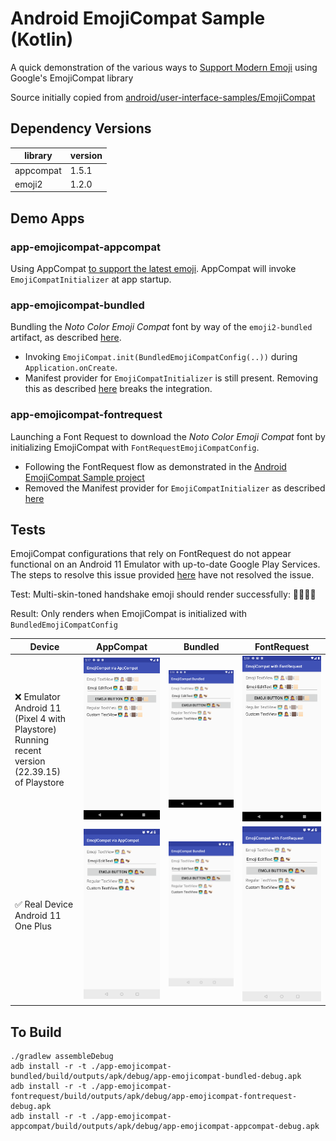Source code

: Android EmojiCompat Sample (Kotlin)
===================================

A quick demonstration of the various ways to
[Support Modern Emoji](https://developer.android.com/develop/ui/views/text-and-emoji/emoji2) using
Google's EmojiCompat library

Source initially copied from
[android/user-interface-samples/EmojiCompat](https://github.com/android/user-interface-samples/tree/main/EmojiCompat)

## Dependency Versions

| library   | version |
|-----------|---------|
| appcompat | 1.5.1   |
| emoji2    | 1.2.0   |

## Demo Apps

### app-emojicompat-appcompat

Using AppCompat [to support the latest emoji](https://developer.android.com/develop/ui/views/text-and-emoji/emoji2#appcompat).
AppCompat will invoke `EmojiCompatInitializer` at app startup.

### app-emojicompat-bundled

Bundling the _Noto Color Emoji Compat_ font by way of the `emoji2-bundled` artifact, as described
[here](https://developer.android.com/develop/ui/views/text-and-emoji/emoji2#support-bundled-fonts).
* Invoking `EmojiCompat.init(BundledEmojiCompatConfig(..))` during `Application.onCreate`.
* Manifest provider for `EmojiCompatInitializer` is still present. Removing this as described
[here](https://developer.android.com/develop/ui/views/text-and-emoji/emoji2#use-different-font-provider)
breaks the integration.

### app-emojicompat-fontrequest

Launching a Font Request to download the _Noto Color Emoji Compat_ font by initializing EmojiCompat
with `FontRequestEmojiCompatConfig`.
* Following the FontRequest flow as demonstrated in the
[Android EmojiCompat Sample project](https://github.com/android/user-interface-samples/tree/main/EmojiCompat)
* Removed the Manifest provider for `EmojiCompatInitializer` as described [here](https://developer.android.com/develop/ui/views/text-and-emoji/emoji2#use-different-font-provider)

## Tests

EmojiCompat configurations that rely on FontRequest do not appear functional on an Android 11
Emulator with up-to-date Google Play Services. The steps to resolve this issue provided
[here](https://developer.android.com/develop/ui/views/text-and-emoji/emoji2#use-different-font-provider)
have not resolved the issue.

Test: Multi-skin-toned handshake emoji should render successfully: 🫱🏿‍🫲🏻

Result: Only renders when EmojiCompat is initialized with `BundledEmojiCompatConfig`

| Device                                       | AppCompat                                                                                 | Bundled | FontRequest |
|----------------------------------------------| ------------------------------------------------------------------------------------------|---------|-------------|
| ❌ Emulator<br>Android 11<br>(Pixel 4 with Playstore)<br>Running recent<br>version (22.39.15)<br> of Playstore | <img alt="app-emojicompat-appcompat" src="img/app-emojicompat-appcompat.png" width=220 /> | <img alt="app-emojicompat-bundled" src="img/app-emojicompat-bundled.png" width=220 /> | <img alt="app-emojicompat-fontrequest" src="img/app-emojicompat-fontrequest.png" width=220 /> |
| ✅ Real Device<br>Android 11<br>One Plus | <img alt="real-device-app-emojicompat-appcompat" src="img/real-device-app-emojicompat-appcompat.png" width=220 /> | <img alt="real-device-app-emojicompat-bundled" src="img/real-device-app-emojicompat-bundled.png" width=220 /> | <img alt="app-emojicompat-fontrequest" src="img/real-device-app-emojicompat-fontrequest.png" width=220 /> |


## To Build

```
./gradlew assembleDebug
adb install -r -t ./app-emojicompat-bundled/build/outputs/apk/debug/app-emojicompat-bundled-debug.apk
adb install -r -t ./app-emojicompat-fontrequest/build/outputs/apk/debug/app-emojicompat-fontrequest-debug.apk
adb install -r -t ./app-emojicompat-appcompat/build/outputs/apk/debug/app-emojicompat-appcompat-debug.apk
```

....

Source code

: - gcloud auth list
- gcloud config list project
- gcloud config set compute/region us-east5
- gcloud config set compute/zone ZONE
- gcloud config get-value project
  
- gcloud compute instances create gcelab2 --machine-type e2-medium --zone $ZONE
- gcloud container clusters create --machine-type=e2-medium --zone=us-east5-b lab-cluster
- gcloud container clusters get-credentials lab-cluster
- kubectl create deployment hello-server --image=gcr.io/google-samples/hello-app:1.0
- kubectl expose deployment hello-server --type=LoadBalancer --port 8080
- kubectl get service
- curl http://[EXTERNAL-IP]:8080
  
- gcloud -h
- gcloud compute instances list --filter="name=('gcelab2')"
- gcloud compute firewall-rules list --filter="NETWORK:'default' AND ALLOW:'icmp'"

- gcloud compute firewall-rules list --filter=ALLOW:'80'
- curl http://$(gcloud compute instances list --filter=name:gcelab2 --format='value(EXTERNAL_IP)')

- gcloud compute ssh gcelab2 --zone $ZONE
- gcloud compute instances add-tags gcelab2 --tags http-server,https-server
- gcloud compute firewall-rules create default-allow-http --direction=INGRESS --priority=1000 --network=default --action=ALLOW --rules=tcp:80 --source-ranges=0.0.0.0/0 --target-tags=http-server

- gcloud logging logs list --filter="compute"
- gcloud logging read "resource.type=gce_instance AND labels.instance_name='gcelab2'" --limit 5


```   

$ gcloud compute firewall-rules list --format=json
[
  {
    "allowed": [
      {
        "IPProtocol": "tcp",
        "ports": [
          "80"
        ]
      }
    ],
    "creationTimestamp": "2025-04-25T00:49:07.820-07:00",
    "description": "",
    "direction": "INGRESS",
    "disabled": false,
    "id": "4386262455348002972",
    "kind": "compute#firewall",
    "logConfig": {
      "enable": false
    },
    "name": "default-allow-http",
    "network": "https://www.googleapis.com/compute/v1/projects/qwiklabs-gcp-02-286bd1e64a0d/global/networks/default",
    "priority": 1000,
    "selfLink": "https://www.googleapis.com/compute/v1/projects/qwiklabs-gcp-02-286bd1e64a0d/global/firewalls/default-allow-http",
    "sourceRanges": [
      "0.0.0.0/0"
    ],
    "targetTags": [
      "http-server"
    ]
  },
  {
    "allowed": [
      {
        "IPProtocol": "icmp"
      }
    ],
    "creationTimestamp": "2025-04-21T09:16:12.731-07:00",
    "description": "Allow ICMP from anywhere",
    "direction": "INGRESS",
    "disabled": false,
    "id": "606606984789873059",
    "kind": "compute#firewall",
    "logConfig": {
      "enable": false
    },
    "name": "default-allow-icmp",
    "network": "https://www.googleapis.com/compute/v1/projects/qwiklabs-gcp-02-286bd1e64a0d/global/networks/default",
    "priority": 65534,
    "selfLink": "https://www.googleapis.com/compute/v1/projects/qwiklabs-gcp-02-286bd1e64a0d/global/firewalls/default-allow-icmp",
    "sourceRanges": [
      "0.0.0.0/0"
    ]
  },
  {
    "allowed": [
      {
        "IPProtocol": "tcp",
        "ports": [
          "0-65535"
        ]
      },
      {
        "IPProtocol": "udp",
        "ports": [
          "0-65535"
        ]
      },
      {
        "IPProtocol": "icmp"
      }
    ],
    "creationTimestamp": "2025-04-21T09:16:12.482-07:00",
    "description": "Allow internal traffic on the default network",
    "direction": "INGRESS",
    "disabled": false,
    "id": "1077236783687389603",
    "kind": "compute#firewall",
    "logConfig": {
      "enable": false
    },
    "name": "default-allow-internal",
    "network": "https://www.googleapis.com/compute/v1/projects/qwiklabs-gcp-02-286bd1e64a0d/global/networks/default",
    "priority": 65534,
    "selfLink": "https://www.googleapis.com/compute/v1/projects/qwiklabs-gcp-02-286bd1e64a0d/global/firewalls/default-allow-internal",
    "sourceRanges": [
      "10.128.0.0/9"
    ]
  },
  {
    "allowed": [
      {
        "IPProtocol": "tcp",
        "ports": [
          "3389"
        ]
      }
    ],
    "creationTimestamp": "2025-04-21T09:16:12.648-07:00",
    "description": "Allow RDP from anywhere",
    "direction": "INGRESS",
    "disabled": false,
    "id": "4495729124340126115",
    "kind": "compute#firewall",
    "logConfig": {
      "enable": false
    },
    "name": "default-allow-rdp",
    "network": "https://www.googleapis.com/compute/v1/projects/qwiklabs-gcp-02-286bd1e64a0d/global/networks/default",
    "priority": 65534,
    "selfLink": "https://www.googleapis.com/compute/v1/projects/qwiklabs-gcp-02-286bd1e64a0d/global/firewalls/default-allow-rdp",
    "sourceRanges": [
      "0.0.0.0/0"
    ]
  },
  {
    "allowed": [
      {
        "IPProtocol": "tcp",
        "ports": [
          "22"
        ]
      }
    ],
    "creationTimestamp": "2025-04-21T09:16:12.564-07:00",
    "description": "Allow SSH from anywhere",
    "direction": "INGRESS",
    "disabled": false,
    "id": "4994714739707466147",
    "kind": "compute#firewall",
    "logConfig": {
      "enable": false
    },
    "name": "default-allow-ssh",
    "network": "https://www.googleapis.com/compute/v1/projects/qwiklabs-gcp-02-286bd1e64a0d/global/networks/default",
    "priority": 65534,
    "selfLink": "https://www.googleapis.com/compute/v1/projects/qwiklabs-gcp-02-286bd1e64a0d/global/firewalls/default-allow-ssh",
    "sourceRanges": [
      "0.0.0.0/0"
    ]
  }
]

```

....

WHAT NEEDS TO BE DONE
Wherever the word "this" shows up in the material, copy the line it is on.

FINAL ANSWER
* Manifest provider for `EmojiCompatInitializer` is still present. Removing this as described
Emulator with up-to-date Google Play Services. The steps to resolve this issue provided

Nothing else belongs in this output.